Quanto serve essere dotati di un elevato QI o di capacità tecniche straordinarie se poi non si è in grado di leggere le emozioni altrui?
Per cercare di dare una risposta a questa domanda bisogna partire dalla definizione di “intelligenza emotiva” e cercare di comprendere perché essa possa essere straordinariamente efficace anche nel mondo dello sport, del Calcio e del Futsal.
Colui che ha contribuito in modo sostanziale a rendere celebre nel mondo il tema dell’intelligenza emotiva è stato il Prof. Daniel Goleman attraverso il suo libro “Intelligenza Emotiva”: mediante i suoi studi, è arrivato alla conclusione che esiste un tipo di intelligenza che va oltre gli aspetti puramente cognitivi e che, quindi, non ha nulla a che vedere con la logica o la memorizzazione; l’intelligenza emotiva, per l’appunto.
Questo tipo di intelligenza si basa sulla capacità di riconoscere le nostre sensazioni e quelle degli altri, di motivare noi stessi, di gestire le emozioni al nostro interno e nel rapporto con gli altri, al fine di persistere nel raggiungimento di un obiettivo.
Tutto ciò, inoltre, aiuta a creare delle forti connessioni con gli altri individui: nel caso del calcio, a migliorare il rapporto con i giocatori, con i membri dello staff, con il direttore sportivo, con il presidente e, più in generale, con l’ambiente in cui ci si trova.

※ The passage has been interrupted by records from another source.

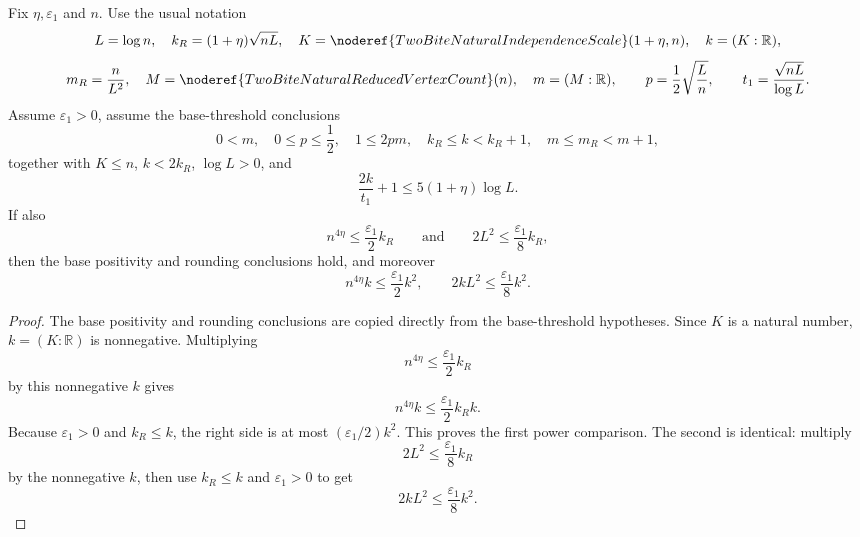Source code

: \begin{helper}
Fix \(\eta,\varepsilon_1\) and \(n\).  Use the usual notation
\[
L=\log n,\quad
k_R=(1+\eta)\sqrt{nL},\quad
K=\noderef{TwoBiteNaturalIndependenceScale}(1+\eta,n),\quad k=(K:\mathbb R),
\]
\[
m_R=\frac n{L^2},\quad
M=\noderef{TwoBiteNaturalReducedVertexCount}(n),\quad m=(M:\mathbb R),
\qquad
p=\frac12\sqrt{\frac Ln},\qquad
t_1=\frac{\sqrt{nL}}{\log L}.
\]
Assume \(\varepsilon_1>0\), assume the base-threshold conclusions
\[
0<m,\quad 0\le p\le\frac12,\quad 1\le2pm,\quad
k_R\le k<k_R+1,\quad m\le m_R<m+1,
\]
together with \(K\le n\), \(k<2k_R\), \(\log L>0\), and
\[
\frac{2k}{t_1}+1\le5(1+\eta)\log L.
\]
If also
\[
n^{4\eta}\le\frac{\varepsilon_1}{2}k_R
\qquad\text{and}\qquad
2L^2\le\frac{\varepsilon_1}{8}k_R,
\]
then the base positivity and rounding conclusions hold, and moreover
\[
n^{4\eta}k\le\frac{\varepsilon_1}{2}k^2,\qquad
2kL^2\le\frac{\varepsilon_1}{8}k^2.
\]
\end{helper}
\begin{proof}
The base positivity and rounding conclusions are copied directly from the
base-threshold hypotheses.  Since \(K\) is a natural number, \(k=(K:\mathbb R)\)
is nonnegative.  Multiplying
\[
n^{4\eta}\le\frac{\varepsilon_1}{2}k_R
\]
by this nonnegative \(k\) gives
\[
n^{4\eta}k\le\frac{\varepsilon_1}{2}k_Rk.
\]
Because \(\varepsilon_1>0\) and \(k_R\le k\), the right side is at most
\((\varepsilon_1/2)k^2\).  This proves the first power comparison.  The second
is identical: multiply
\[
2L^2\le\frac{\varepsilon_1}{8}k_R
\]
by the nonnegative \(k\), then use \(k_R\le k\) and \(\varepsilon_1>0\) to get
\[
2kL^2\le\frac{\varepsilon_1}{8}k^2.
\]
\end{proof}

Quindi, quando si parla di intelligenza emotiva si sta parlando anche di empatia, di ascolto attivo, di comprensione degli altri, e di tutto ciò che rappresenta le loro motivazioni e le loro esigenze. Quasi al pari di un organo di senso, essa ci dà una capacità di lettura di ciò che viene espresso da un altro soggetto con il tono della sua voce, con i suoi gesti e le sue posture.
Ma quindi qual è il nesso tra questa tematica e lo sport? La risposta sta nelle motivazioni dell’allenatore e conseguentemente di quelle dei membri della propria squadra.
Il mondo del calcio è pieno di allenatori preparatissimi ma che sono altrettanto insensibili, rudi nei modi, duri, impenetrabili e impassibili di fronte alle emozioni altrui. Alcuni di essi hanno certamente vinto competizioni importanti e verranno ricordati negli almanacchi sportivi ma, per quello che è il mio pensiero, non sono riusciti a creare quella alchimia e a generare quell’emozione che favorisce la creazione di un legame e il senso di appartenenza a dei colori. E sul lungo periodo ciò si può tramutare in un problema per i club.
Esiste poi una persona, a mio avviso rivoluzionaria, allenatore di professione, come ha correttamente precisato durante un’occasione, che, ovunque abbia allenato, ha battuto ogni record vincendo un numero indefinito di trofei, mantenendo sempre fede al proprio stile orientato alla comprensione ed alla lettura delle emozioni altrui nonché trasmettendo, di riflesso, anche importanti emozioni a chi collaborava con lui ed ai propri tifosi.
“RE” CARLO ANCELOTTI
Non credo necessiti di grandi presentazioni da parte mia Carlo Ancelotti, uno degli allenatori italiani più bravi e vincenti della storia del calcio.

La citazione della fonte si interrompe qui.